A May 2000 Fast Company article Why Can’t We Get Anything Done? poses a very good question:
These days, people know a lot. Thousands of business books are published around the world each year. U.S. organizations alone spend more than $60 billion a year on training — mostly on management training. Companies spend billions of dollars a year on consulting. Meanwhile, more than 80,000 MBAs graduate each year from U.S. business schools. These students presumably have been taught the skills that they need to improve the way that companies do business.
But all of that state-of-the-art knowledge leaves us with a nagging question: Why can’t we get anything done? It’s a mystery worthy of a business-school case study. If we’re so well trained and so well informed, then why aren’t we a lot more effective? Or, as Stanford professors Jeffrey Pfeffer and Robert I. Sutton ask in their useful book, The Knowing-Doing Gap: How Smart Companies Turn Knowledge Into Action (Harvard Business School Press, 2000), “Why is it that, at the end of so many books and seminars, leaders report being enlightened and wiser, but not much happens in their organizations?”
Pfeffer and Sutton’s book “The Knowing Doing Gap” made a big impact on me when I read it.

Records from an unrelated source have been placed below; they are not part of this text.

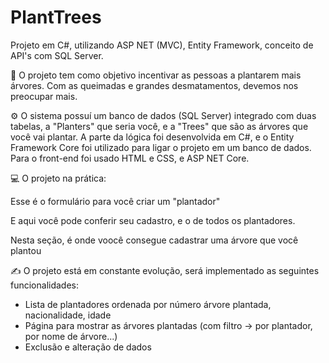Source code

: # PlantTrees
Projeto em C#, utilizando ASP NET (MVC), Entity Framework, conceito de API's com SQL Server.

:deciduous_tree: O projeto tem como objetivo incentivar as pessoas a plantarem mais árvores. Com as queimadas e grandes desmatamentos, devemos nos preocupar mais.

:gear: O sistema possuí um banco de dados (SQL Server) integrado com duas tabelas, a "Planters" que seria você, e a "Trees" que são as árvores que você vai plantar. A parte da lógica foi desenvolvida em C#, e o Entity Framework Core foi utilizado para ligar o projeto em um banco de dados. Para o front-end foi usado HTML e CSS, e ASP NET Core.

:computer: O projeto na prática:

Esse é o formulário para você criar um "plantador"


E aqui você pode conferir seu cadastro, e o de todos os plantadores.


Nesta seção, é onde voocê consegue cadastrar uma árvore que você plantou

:writing_hand: O projeto está em constante evolução, será implementado as seguintes funcionalidades:  
- Lista de plantadores ordenada por número árvore plantada, nacionalidade, idade
- Página para mostrar as árvores plantadas (com filtro -> por plantador, por nome de árvore...)
- Exclusão e alteração de dados
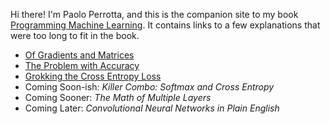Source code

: Hi there! I'm Paolo Perrotta, and this is the companion site to my book [Programming Machine Learning](https://pragprog.com/book/pplearn). It contains links to a few explanations that were too long to fit in the book.

* [Of Gradients and Matrices](https://medium.com/@nusco/of-gradients-and-matrices-1b19de65e5cd)
* [The Problem with Accuracy](https://medium.com/@nusco/the-problem-with-accuracy-3670891b908e)
* [Grokking the Cross Entropy Loss](https://medium.com/@nusco/grokking-the-cross-entropy-loss-cda6eb9ec307)
* Coming Soon-ish: _Killer Combo: Softmax and Cross Entropy_
* Coming Sooner: _The Math of Multiple Layers_
* Coming Later: _Convolutional Neural Networks in Plain English_

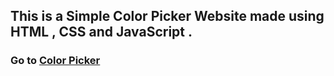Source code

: <h2> This is a Simple Color Picker Website made using HTML , CSS and JavaScript . </h2>


<h3> Go to <a target="blank" href="https://pickrandomcolor.netlify.app">Color Picker</a> </h3>

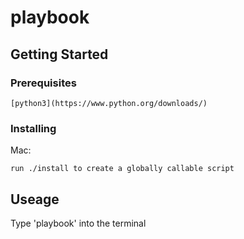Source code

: # playbook

## Getting Started
### Prerequisites

    [python3](https://www.python.org/downloads/)

### Installing

  
Mac: 
  
    run ./install to create a globally callable script
    
## Useage
Type 'playbook' into the terminal
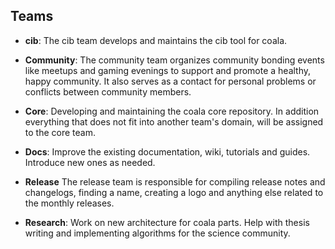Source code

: Teams
-----

- **cib**:
The cib team develops and maintains the cib tool for coala.

- **Community**:
The community team organizes community bonding events like meetups and
gaming evenings to support and promote a healthy, happy community.
It also serves as a contact for personal problems or conflicts between
community members.

- **Core**:
Developing and maintaining the coala core repository.
In addition everything that does not fit into another team's domain,
will be assigned to the core team.

- **Docs**:
Improve the existing documentation, wiki, tutorials and guides.
Introduce new ones as needed.

- **Release**
The release team is responsible for compiling release notes and changelogs,
finding a name, creating a logo and anything else related to the monthly
releases.

- **Research**:
Work on new architecture for coala parts. Help with thesis writing and
implementing algorithms for the science community.

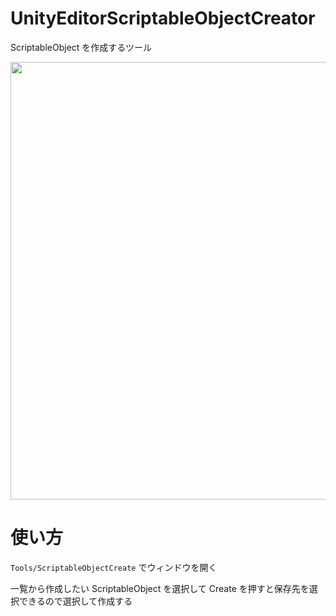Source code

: # UnityEditorScriptableObjectCreator

ScriptableObject を作成するツール

<img src="https://github.com/yayorozu/ImageUploader/blob/master/ScriptableObjectCreator/Top.png" width="700">

# 使い方

`Tools/ScriptableObjectCreate` でウィンドウを開く

一覧から作成したい ScriptableObject を選択して Create を押すと保存先を選択できるので選択して作成する
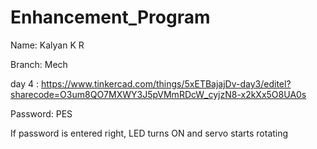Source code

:# Enhancement_Program
Name: Kalyan K R

Branch: Mech

day 4 : https://www.tinkercad.com/things/5xETBajajDv-day3/editel?sharecode=O3um8QO7MXWY3J5pVMmRDcW_cyjzN8-x2kXx5O8UA0s

Password: PES


If password is entered right, LED turns ON and servo starts rotating
 
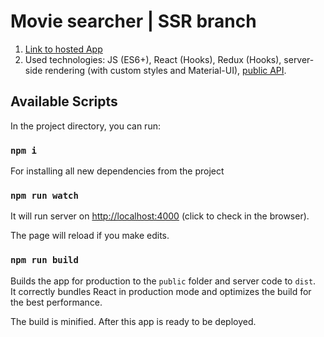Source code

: # Movie searcher | SSR branch

1. [Link to hosted App](https://arthur199212.github.io/react-movie-searcher/)
2. Used technologies: JS (ES6+), React (Hooks), Redux (Hooks), server-side rendering (with custom styles and Material-UI), [public API](https://reactjs-cdp.herokuapp.com/api-docs).

## Available Scripts

In the project directory, you can run:

### `npm i`
For installing all new dependencies from the project

### `npm run watch`
It will run server on [http://localhost:4000](http://localhost:4000) (click to check in the browser).

The page will reload if you make edits.<br />


### `npm run build`

Builds the app for production to the `public` folder and server code to `dist`.<br />
It correctly bundles React in production mode and optimizes the build for the best performance.

The build is minified.
After this app is ready to be deployed.
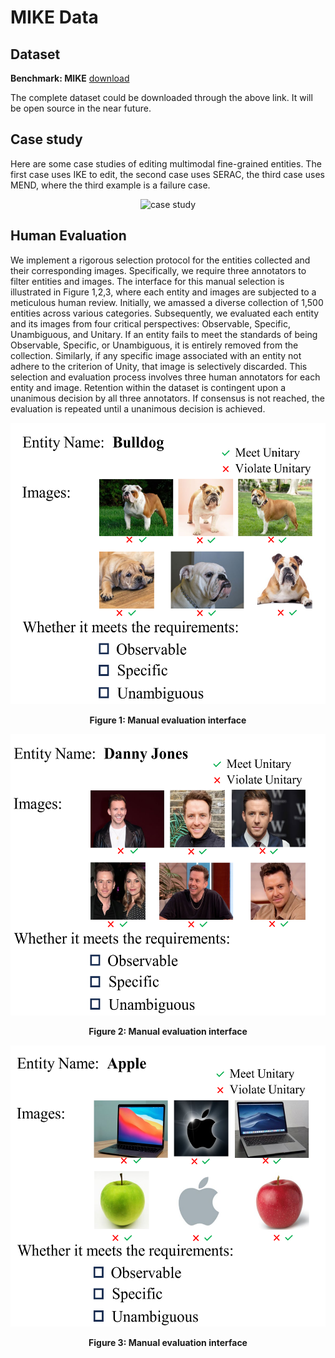 #  MIKE Data

## **Dataset**
**Benchmark: MIKE** [download](https://www.dropbox.com/scl/fi/uq2adgnsjz91zo97ylmc7/MIKE_data.rar?rlkey=gmnfstds44w5iburkpp1l64ar&dl=0)

The complete dataset could be downloaded through the above link. It will be open source in the near future.

## Case study

Here are some case studies of editing multimodal fine-grained entities. The first case uses IKE to edit, the second case uses SERAC, the third case uses MEND, where the third example is a failure case.
<p align="center">
  <img src="images/case_study.jpg" alt="case study" width="900" height="565">
</p>

## Human Evaluation

We implement a rigorous selection protocol for the entities collected and their corresponding images. Specifically, we require three annotators to filter entities and images. The interface for this manual selection is illustrated in Figure 1,2,3, where each entity and images are subjected to a meticulous human review. Initially, we amassed a diverse collection of 1,500 entities across various categories. Subsequently, we evaluated each entity and its images from four critical perspectives: Observable, Specific, Unambiguous, and Unitary. If an entity fails to meet the standards of being Observable, Specific, or Unambiguous, it is entirely removed from the collection. Similarly, if any specific image associated with an entity not adhere to the criterion of Unity, that image is selectively discarded. This selection and evaluation process involves three human annotators for each entity and image. Retention within the dataset is contingent upon a unanimous decision by all three annotators. If consensus is not reached, the evaluation is repeated until a unanimous decision is achieved.
<p align="center">
  <img src="images/Figure1.jpg" alt="Figure1" width="600" height="450">
  <br>
  <strong><p align="center">Figure 1: Manual evaluation interface</p></strong>
</p>

<p align="center">
  <img src="images/Figure2.jpg" alt="Figure2" width="600" height="450">
  <strong><p align="center">Figure 2: Manual evaluation interface</p></strong>
</p>
<p align="center">
  <img src="images/Figure3.jpg" alt="Figure3" width="600" height="450">
  <strong><p align="center">Figure 3: Manual evaluation interface</p></strong>
</p>
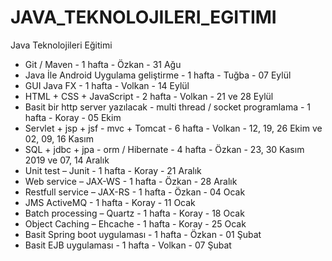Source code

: # JAVA_TEKNOLOJILERI_EGITIMI
Java Teknolojileri Eğitimi 

* Git / Maven - 1 hafta - Özkan - 31 Ağu
* Java İle Android Uygulama geliştirme - 1 hafta - Tuğba  - 07 Eylül 
* GUI Java FX - 1 hafta - Volkan - 14 Eylül 
* HTML + CSS + JavaScript - 2 hafta - Volkan - 21 ve 28 Eylül 
* Basit bir http server yazılacak - multi thread / socket programlama - 1 hafta - Koray - 05 Ekim 
* Servlet + jsp + jsf - mvc + Tomcat - 6 hafta - Volkan - 12, 19, 26 Ekim ve 02, 09, 16 Kasım
* SQL + jdbc + jpa - orm / Hibernate - 4 hafta - Özkan - 23, 30 Kasım 2019 ve 07, 14 Aralık
* Unit test – Junit - 1 hafta - Koray - 21 Aralık 
* Web service – JAX-WS - 1 hafta - Özkan - 28 Aralık 
* Restfull service – JAX-RS - 1 hafta - Özkan  - 04 Ocak 
* JMS ActiveMQ - 1 hafta - Koray - 11 Ocak
* Batch processing – Quartz  - 1 hafta - Koray - 18 Ocak
* Object Caching – Ehcache - 1 hafta - Koray - 25 Ocak
* Basit Spring boot uygulaması - 1 hafta - Özkan - 01 Şubat
* Basit EJB uygulaması - 1 hafta - Volkan - 07 Şubat

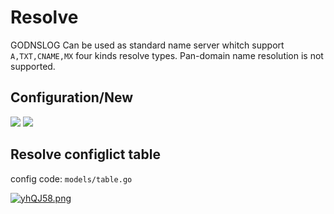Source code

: # Resolve

GODNSLOG Can be used as standard name server whitch support `A,TXT,CNAME,MX` four kinds resolve types. Pan-domain name resolution is not supported.


## Configuration/New

![](https://s3.ax1x.com/2021/02/19/yhMcjA.png)
![](https://s3.ax1x.com/2021/02/19/yhM54S.png)

## Resolve configlict table

config code: `models/table.go`

[![yhQJ58.png](https://s3.ax1x.com/2021/02/19/yhQJ58.png)](https://imgchr.com/i/yhQJ58)
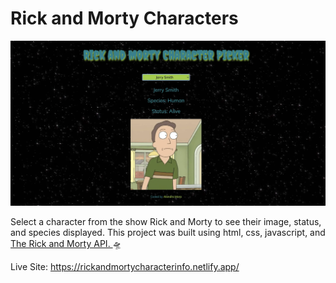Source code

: # Rick and Morty Characters

![Rick and Morty character info website with a black starry background, and image of a character from the show with brown hair and a green shirt](sitesnapshot.webp "Rick and Morty Character Info Website")

Select a character from the show Rick and Morty to see their image, status, and species displayed. This project was built using html, css, javascript, and [The Rick and Morty API. ](https://rickandmortyapi.com/) 🛸

Live Site: https://rickandmortycharacterinfo.netlify.app/
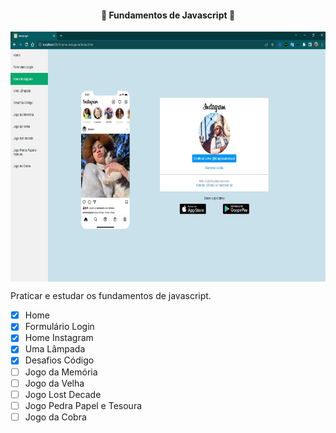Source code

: <h4 align="center"> 
	🚧 Fundamentos de Javascript 🚀
</h4>

<p align="center" style="display: flex; align-items: flex-start; justify-content: center;">
  <img alt="versão 1 do projeto" title="#Fundamentos-de-Javascript" src="./.github/menu-responsive.jpg" height="400px">
</p>  

Praticar e estudar os fundamentos de javascript.

- [x] Home
- [x] Formulário Login
- [x] Home Instagram
- [x] Uma Lâmpada
- [x] Desafios Código
- [ ] Jogo da Memória
- [ ] Jogo da Velha
- [ ] Jogo Lost Decade
- [ ] Jogo Pedra Papel e Tesoura
- [ ] Jogo da Cobra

The book recounts a story of a company paying consultants to come in and give them advice on particular strategy issues. The consultants eventually found that previous consultants had already been engaged and produced reports that matched what they themselves were going to recommend. The company had already received the advice which the consultants thought was best – but had failed to be able to act on that advice.
It’s a familiar story. Companies bring in external advisors who say things that management agree make sense, but … nothing changes.
My own takeaway from the book was the following set of five characteristics of companies that can successfully bridge this vicious “Knowing Doing Gap”:
- They have leaders with a profound hands-on knowledge of the work domain;
- They have a bias for plain language and simple concepts;
- They encourage solutions rather than inaction, by framing questions asking “how”, not just “why”;
- They have strong mechanisms that close the loop – ensuring that actions are completed (rather than being forgotten, or excuses being accepted);
- They are not afraid to “learn by doing”, and thereby avoid analysis paralysis.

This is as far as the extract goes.